» ASSIGNMENT
Print the listing from its top line through the line containing "Les documents qui", nothing more, and leave out the pictures.

» ENTRIES SHOWN
┄┄┄┄┄┄┄┄┄┄┄┄┄┄┄┄┄┄┄┄

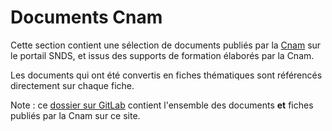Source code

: # Documents Cnam
<!-- SPDX-License-Identifier: MPL-2.0 -->

Cette section contient une sélection de documents publiés par la [Cnam](../../glossaire/Cnam.md) sur le portail SNDS,
et issus des supports de formation élaborés par la Cnam.

Les documents qui ont été convertis en fiches thématiques sont référencés directement sur chaque fiche.

Note : ce [dossier sur GitLab](https://gitlab.com/healthdatahub/documentation-snds/tree/master/files/Cnam)
contient l'ensemble des documents **et** fiches publiés par la Cnam sur ce site.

┄┄┄┄┄┄┄┄┄┄┄┄┄┄┄┄┄┄┄┄

» REPLY
Source code

: # Documents Cnam
<!-- SPDX-License-Identifier: MPL-2.0 -->

Cette section contient une sélection de documents publiés par la [Cnam](../../glossaire/Cnam.md) sur le portail SNDS,
et issus des supports de formation élaborés par la Cnam.

Les documents qui ont été convertis en fiches thématiques sont référencés directement sur chaque fiche.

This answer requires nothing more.